What is the importance of the possible implementation of the energy (gas and electricity) interconnection of Israel, Cyprus and Crete for Greece, Cyprus and the EU?
The realization of the concepts you are referring to would have a major positive geostrategic effect for Greece and Cyprus, elevating both states as significant transit states for the transportation of energy to Europe. But, under the current market conditions, taking into account the limited export potential of the Aphrodite gas field off Cyprus, neither of those projects is likely to mature until after the early 2020s. The real contribution to the EU’s energy security would be the discovery of more fields that could really revolutionize the region and make Cyprus a true exporter to the EU and beyond.
More importantly, the EuroAsia Interconnector electricity project does not have a market in Greece and cannot be utilized by Greece to link the country’s continental electricity system with Crete, which would in turn free the island’s renewable electricity production capacity currently estimated (ad minimum) at 2 gigawatts. Unless non-Greek markets are found to absorb EuroAsia’s electricity load, the project will be redundant because it cannot be used by Greece’s power grid operator ADMIE or Greek energy planners to resolve the problem of Crete’s electricity isolation, which costs Greek consumers around 400 million euros per year.
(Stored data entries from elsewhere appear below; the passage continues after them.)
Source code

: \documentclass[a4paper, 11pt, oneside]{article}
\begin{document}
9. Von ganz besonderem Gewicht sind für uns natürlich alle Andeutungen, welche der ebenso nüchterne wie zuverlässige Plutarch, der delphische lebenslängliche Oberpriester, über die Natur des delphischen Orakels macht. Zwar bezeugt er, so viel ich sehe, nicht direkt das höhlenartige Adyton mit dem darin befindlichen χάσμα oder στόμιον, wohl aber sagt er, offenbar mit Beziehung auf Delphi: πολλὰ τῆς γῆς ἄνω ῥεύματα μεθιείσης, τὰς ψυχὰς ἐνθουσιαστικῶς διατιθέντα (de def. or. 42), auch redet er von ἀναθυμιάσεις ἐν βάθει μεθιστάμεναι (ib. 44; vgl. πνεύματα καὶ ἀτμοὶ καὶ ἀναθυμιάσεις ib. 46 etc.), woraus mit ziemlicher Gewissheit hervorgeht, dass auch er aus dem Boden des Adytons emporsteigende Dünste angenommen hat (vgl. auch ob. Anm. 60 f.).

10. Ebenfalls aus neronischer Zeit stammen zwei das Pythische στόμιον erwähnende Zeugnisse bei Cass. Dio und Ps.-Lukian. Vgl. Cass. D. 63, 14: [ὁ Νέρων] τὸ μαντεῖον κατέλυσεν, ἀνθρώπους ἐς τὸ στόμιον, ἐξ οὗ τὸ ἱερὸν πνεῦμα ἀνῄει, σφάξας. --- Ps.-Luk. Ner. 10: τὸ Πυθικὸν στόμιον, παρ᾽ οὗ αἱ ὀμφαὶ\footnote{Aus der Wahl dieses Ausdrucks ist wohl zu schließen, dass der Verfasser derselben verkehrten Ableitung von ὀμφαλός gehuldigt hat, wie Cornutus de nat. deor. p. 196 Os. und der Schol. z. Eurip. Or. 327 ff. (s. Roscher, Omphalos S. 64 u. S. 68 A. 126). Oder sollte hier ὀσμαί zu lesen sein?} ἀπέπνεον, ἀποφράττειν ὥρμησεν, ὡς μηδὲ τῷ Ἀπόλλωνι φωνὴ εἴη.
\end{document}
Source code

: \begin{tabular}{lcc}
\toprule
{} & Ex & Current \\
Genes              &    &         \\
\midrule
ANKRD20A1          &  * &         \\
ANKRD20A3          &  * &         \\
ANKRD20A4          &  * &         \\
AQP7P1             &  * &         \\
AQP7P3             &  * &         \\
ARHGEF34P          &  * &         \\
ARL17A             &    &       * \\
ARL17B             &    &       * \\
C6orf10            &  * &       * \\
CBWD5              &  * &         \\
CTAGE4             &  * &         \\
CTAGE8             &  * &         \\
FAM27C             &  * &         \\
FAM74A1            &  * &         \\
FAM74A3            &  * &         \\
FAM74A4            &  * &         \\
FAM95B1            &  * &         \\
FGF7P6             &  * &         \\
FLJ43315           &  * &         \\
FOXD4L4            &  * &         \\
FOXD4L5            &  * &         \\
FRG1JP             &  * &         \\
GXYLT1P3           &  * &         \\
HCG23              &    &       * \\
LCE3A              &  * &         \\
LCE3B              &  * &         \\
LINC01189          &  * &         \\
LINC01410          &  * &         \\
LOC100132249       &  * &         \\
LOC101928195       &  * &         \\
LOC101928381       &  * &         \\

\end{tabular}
Could Greece reap greater benefits from hydrocarbon survey licensing than what the Republic of Cyprus collects?
Greece is several years behind Cyprus regarding the speed at which the permitting process is completed, and in contrast to Cyprus there has been no discovery of hydrocarbons – as has been the case since 2011 – that really galvanizes the interest of the international oil companies (IOCs). This is an injustice, since Greece has a much more competitive fiscal regime for attracting IOCs compared to Cyprus. What it does not have is the credibility that the regime is not going to change. Moreover, in Greece it takes up to 30 months to complete a tendering round for hydrocarbons licensing. In Cyprus it is completed in less than 10 months.
First it was South Stream, now Turkish Stream... How feasible can the upgrading of the energy interconnection between Russia and Turkey be in the current political climate, and what would this mean for Greece?
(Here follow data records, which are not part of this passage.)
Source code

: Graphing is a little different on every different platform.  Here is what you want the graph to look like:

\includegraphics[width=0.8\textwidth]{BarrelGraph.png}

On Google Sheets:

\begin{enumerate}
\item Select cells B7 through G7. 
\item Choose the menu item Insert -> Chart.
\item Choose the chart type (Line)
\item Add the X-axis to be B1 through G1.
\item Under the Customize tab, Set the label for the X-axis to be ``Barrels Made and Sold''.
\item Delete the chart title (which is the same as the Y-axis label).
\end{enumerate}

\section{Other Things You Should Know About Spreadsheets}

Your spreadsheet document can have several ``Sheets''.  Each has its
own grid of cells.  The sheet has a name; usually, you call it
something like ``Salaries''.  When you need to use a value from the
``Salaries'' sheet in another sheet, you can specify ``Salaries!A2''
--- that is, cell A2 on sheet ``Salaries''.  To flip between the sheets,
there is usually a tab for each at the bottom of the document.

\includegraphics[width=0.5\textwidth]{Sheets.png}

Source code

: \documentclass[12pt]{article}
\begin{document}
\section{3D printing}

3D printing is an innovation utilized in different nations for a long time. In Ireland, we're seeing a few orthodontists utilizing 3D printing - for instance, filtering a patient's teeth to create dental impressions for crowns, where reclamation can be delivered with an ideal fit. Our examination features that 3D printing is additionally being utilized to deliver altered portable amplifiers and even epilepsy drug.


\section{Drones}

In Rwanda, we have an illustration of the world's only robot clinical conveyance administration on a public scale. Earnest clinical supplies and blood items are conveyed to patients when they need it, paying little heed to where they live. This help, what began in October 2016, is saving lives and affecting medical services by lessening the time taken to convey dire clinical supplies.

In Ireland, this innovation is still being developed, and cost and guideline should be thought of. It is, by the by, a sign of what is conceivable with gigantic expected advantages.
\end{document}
There are two lines of Turkish Stream. Turkish Stream 1 is already a mature project that is expected to begin construction within 2017. It will cross the Black Sea and reach the outskirts of Istanbul to completely eliminate Turkish transit dependence on Ukraine. There is no question this pipeline will be constructed. Last month Gazprom even commissioned a Swiss-based company to construct the underwater part of the pipeline.
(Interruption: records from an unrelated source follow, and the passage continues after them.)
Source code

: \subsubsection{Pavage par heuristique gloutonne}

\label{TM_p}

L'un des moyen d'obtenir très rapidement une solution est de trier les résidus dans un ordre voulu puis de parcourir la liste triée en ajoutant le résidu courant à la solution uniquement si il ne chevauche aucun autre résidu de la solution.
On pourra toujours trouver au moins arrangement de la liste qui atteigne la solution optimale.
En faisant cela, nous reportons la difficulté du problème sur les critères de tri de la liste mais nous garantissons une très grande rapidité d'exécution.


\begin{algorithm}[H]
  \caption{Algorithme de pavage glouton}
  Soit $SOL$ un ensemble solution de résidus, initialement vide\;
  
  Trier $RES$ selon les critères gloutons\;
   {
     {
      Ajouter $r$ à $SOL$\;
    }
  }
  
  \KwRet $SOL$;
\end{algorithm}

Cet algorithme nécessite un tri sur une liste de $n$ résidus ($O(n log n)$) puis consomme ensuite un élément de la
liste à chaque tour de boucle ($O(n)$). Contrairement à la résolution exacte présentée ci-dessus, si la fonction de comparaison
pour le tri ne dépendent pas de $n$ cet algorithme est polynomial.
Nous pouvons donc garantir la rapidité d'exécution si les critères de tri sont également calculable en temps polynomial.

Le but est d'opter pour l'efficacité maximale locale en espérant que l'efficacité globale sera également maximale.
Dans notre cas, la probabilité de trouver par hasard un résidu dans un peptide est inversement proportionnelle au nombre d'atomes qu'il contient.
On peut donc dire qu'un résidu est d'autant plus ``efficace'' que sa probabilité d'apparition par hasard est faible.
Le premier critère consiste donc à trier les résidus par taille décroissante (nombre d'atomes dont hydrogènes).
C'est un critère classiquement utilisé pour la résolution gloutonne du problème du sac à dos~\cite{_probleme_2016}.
Turkish Stream 2 is another story. It is a projected transit pipeline that needs to offer Greece and maybe Bulgaria the same positive effects it has offered Germany and Turkey, namely the elimination of the transit risk that is today the utilization of Ukraine’s transit route. Its realization would depend on whether Gazprom would be able to use Phase 2 of TAP’s transit capacity of 10 bcm/y or on whether a Russian-European consortium would decide to carry the cost of 5-6 billion euros to build a land pipeline from the Greek-Turkish border to Igoumenitsa and then construct the Poseidon pipeline linking Greece to Italy.